Records drawn from a dataset
<<<<
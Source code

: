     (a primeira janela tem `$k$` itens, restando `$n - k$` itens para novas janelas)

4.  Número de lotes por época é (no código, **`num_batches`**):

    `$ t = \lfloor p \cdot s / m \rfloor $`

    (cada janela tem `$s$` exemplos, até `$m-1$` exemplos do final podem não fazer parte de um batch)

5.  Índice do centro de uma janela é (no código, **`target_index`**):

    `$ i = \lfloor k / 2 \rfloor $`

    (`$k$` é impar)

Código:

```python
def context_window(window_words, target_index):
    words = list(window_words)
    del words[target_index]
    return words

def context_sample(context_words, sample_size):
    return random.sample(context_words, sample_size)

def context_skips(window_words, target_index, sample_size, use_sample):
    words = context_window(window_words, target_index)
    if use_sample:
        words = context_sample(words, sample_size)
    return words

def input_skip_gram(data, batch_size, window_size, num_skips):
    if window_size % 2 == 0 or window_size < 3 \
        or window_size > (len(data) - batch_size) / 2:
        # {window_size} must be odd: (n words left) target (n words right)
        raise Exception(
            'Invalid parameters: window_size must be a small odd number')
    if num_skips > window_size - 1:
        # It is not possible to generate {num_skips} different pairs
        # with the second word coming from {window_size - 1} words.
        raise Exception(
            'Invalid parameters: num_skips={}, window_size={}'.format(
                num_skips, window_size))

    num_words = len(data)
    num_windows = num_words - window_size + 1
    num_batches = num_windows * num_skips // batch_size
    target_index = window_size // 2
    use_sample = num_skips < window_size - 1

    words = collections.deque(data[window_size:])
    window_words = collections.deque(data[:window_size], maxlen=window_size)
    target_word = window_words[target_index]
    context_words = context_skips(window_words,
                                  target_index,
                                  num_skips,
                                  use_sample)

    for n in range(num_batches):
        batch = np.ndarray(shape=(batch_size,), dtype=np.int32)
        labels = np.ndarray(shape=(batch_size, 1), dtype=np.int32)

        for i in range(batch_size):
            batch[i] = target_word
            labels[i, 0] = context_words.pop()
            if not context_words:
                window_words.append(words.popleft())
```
>>>>
Copy the records exactly.

* _Written reply_:
Source code

:     (a primeira janela tem `$k$` itens, restando `$n - k$` itens para novas janelas)

4.  Número de lotes por época é (no código, **`num_batches`**):

    `$ t = \lfloor p \cdot s / m \rfloor $`

    (cada janela tem `$s$` exemplos, até `$m-1$` exemplos do final podem não fazer parte de um batch)

5.  Índice do centro de uma janela é (no código, **`target_index`**):

    `$ i = \lfloor k / 2 \rfloor $`

    (`$k$` é impar)

Código:

```python
def context_window(window_words, target_index):
    words = list(window_words)
    del words[target_index]
    return words

def context_sample(context_words, sample_size):
    return random.sample(context_words, sample_size)

def context_skips(window_words, target_index, sample_size, use_sample):
    words = context_window(window_words, target_index)
    if use_sample:
        words = context_sample(words, sample_size)
    return words

def input_skip_gram(data, batch_size, window_size, num_skips):
    if window_size % 2 == 0 or window_size < 3 \
        or window_size > (len(data) - batch_size) / 2:
        # {window_size} must be odd: (n words left) target (n words right)
        raise Exception(
            'Invalid parameters: window_size must be a small odd number')
    if num_skips > window_size - 1:
        # It is not possible to generate {num_skips} different pairs
        # with the second word coming from {window_size - 1} words.
        raise Exception(
            'Invalid parameters: num_skips={}, window_size={}'.format(
                num_skips, window_size))

    num_words = len(data)
    num_windows = num_words - window_size + 1
    num_batches = num_windows * num_skips // batch_size
    target_index = window_size // 2
    use_sample = num_skips < window_size - 1

    words = collections.deque(data[window_size:])
    window_words = collections.deque(data[:window_size], maxlen=window_size)
    target_word = window_words[target_index]
    context_words = context_skips(window_words,
                                  target_index,
                                  num_skips,
                                  use_sample)

    for n in range(num_batches):
        batch = np.ndarray(shape=(batch_size,), dtype=np.int32)
        labels = np.ndarray(shape=(batch_size, 1), dtype=np.int32)

        for i in range(batch_size):
            batch[i] = target_word
            labels[i, 0] = context_words.pop()
            if not context_words:
                window_words.append(words.popleft())
```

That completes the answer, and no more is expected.